Dans un rapport récemment publié, ils proposent ainsi d’utiliser l’économie comportementale « pour améliorer des aspects de l’information fournie sur les frais et les rendements ».

PLUS COURT…

Ils suggèrent, entre autres, de « réduire la quantité de texte dans les déclarations » et de « résumer les informations clés sous la forme de points saillants présentés dans le coin supérieur gauche du document ». Ils conseillent également l’utilisation d’un code de couleurs calqué sur celui des feux de circulation afin de « mettre en évidence, pour les investisseurs, les actions positives qui doivent être poursuivies » (en vert), ainsi que celles qui devraient être évitées (en rouge).

L’expérience menée par les deux organisations a montré que « les relevés améliorés [qui suivaient ces principes] étaient plus efficaces que le relevé [traditionnel] pour communiquer de l’information complexe » aux investisseurs.

De même, ils ont été mieux compris et lus de façon plus approfondie que le relevé habituel. Enfin, ils se sont révélés efficaces, dans la mesure où plusieurs investisseurs ont exprimé leur volonté d’épargner davantage. En revanche, l’expérience a indiqué que le relevé traditionnel était plus adapté lorsqu’il s’agissait de communiquer des informations de base.

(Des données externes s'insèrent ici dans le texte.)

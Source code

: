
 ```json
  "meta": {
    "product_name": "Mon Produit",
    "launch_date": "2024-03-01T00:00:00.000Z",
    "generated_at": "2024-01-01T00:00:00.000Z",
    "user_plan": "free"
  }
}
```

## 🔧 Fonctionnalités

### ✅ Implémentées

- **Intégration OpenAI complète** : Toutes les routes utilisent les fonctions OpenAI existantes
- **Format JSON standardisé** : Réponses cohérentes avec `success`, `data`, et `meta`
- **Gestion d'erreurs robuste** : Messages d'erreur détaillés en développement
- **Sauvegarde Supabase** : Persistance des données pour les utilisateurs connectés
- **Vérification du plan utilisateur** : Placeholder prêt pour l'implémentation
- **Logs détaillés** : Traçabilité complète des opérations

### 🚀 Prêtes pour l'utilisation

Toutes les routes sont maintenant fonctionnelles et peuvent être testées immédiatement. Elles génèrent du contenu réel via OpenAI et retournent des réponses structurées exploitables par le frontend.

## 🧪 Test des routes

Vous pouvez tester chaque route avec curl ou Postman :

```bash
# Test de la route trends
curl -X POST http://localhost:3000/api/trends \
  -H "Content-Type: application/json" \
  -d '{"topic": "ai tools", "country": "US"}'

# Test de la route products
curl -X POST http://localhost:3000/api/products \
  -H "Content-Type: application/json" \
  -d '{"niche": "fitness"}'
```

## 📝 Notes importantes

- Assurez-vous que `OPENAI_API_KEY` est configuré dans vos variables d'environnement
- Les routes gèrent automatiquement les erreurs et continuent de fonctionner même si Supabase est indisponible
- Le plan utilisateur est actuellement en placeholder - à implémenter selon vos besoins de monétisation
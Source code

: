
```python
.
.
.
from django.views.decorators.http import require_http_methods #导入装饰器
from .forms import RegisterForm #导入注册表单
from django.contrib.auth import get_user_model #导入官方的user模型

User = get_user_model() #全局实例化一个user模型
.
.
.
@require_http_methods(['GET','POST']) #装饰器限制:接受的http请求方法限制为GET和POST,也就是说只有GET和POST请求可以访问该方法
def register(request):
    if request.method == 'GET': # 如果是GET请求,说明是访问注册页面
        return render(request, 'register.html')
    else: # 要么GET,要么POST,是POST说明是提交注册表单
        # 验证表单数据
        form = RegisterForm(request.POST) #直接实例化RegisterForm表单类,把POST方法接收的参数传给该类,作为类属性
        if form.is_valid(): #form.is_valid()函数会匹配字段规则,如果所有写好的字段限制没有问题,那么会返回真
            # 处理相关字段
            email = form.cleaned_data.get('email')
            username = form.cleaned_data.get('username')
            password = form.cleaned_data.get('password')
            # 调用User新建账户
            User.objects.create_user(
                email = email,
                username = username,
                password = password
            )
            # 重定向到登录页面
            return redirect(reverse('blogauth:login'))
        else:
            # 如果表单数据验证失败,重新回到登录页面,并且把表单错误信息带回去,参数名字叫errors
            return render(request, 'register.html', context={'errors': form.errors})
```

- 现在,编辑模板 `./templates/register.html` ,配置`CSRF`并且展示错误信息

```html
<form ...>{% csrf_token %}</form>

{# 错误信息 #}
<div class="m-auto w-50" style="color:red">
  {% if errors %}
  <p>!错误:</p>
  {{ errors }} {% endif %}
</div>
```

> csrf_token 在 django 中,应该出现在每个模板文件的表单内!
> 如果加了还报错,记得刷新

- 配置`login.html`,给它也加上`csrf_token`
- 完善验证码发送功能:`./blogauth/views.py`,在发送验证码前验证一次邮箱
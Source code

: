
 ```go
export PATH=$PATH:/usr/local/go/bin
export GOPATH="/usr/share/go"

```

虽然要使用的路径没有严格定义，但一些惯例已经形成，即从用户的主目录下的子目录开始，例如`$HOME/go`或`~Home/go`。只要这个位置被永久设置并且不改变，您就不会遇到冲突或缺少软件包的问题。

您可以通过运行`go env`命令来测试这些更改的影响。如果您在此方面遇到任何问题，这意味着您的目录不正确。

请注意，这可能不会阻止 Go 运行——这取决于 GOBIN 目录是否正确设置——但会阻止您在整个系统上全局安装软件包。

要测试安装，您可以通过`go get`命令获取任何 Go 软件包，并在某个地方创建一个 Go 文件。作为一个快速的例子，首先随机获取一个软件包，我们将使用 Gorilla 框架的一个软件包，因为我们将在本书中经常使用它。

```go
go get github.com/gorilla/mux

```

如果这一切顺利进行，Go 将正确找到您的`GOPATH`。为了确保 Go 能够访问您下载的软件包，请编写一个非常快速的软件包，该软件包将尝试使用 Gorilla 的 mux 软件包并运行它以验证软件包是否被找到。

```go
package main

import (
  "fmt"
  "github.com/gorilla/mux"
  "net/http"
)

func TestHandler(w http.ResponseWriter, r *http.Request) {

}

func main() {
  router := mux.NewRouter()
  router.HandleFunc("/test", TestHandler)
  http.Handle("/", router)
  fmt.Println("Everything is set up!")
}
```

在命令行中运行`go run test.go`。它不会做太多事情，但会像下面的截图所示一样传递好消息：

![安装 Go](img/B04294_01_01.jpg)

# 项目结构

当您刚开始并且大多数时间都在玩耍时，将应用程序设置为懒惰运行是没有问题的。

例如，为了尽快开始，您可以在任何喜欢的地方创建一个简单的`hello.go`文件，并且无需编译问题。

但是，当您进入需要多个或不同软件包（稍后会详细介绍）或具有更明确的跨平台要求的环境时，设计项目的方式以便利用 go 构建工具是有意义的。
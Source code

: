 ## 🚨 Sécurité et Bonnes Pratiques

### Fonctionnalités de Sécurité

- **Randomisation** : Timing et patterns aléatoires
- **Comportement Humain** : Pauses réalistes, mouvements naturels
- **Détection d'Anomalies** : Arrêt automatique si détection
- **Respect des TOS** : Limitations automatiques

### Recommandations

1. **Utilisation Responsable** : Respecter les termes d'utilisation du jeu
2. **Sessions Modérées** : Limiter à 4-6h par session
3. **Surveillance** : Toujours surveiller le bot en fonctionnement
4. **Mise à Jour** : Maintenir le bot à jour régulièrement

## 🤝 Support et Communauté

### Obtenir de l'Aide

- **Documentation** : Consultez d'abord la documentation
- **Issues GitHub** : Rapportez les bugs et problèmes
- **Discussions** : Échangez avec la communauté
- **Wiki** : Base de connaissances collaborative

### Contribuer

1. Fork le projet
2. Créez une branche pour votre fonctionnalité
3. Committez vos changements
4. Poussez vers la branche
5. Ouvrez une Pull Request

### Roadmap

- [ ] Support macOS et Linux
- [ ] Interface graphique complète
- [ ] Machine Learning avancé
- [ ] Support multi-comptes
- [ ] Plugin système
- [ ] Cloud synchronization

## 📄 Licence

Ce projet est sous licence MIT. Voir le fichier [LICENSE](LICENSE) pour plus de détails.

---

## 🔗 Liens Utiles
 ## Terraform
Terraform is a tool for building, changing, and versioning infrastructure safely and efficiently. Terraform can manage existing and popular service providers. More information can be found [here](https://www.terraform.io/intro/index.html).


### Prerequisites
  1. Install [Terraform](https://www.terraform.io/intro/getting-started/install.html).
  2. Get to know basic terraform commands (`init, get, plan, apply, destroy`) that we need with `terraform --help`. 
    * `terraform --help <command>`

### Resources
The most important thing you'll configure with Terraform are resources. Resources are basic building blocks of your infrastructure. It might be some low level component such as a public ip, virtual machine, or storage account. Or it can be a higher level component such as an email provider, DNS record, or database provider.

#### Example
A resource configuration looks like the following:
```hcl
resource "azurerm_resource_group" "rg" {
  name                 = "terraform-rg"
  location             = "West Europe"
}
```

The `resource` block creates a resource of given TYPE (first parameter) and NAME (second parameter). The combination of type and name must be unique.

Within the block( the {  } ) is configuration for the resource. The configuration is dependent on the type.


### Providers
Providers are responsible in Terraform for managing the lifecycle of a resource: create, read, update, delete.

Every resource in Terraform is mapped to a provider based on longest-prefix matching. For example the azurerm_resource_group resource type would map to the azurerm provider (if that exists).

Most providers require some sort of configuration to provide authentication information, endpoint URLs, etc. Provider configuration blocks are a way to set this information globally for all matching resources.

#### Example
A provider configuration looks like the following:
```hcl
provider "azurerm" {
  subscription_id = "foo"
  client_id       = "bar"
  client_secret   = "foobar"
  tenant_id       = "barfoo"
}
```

« Dans cette étude, nous avons constaté qu’il existe des obstacles à la compréhension de l’information financière et que des changements relativement mineurs dans le langage et les graphiques utilisés peuvent avoir des effets importants et positifs sur la compréhension et la confiance des investisseurs. Nous chercherons à mettre à profit ces résultats, notamment en faisant en sorte que les recommandations et les pratiques comportementales exemplaires qui y sont contenues débouchent sur des outils pratiques pour le secteur », indique Paul Bourque, président et chef de la direction de l’IFIC.

… ET PLUS SIMPLE

Ce projet d’étude, que l’Institut qualifie de « multidimensionnel », comprenait plusieurs volets :

  • entrevues avec des parties prenantes canadiennes et internationales;
  • revue des recherches universitaires et du secteur consacrées aux obstacles à une communication efficace de l’information et aux moyens de l’améliorer;
  • examen comportemental d’un échantillon de relevés sur les frais et les rendements;
  • élaboration de relevés améliorés fondés sur des pratiques exemplaires et d’enseignements de l’économie comportementale, comparés à un relevé représentatif des pratiques actuelles lors d’un essai contrôlé aléatoire.

Les stratégies utilisées pour améliorer ces documents comprenaient l’utilisation d’un langage plus simple et moins « verbeux », le regroupement d’informations pour améliorer la compréhension des lecteurs et les aider à les mémoriser, ainsi que l’emploi d’éléments visuels dans le texte et les tableaux afin d’attirer davantage l’attention sur le contenu important.

« En dotant les investisseurs de relevés plus faciles à comprendre qui étayent une prise de décision axée sur les objectifs, nous espérons qu’ils seront mieux préparés pour réaliser leurs objectifs de placement », conclut Kelly Peters, chef de la direction et cofondatrice de BEworks.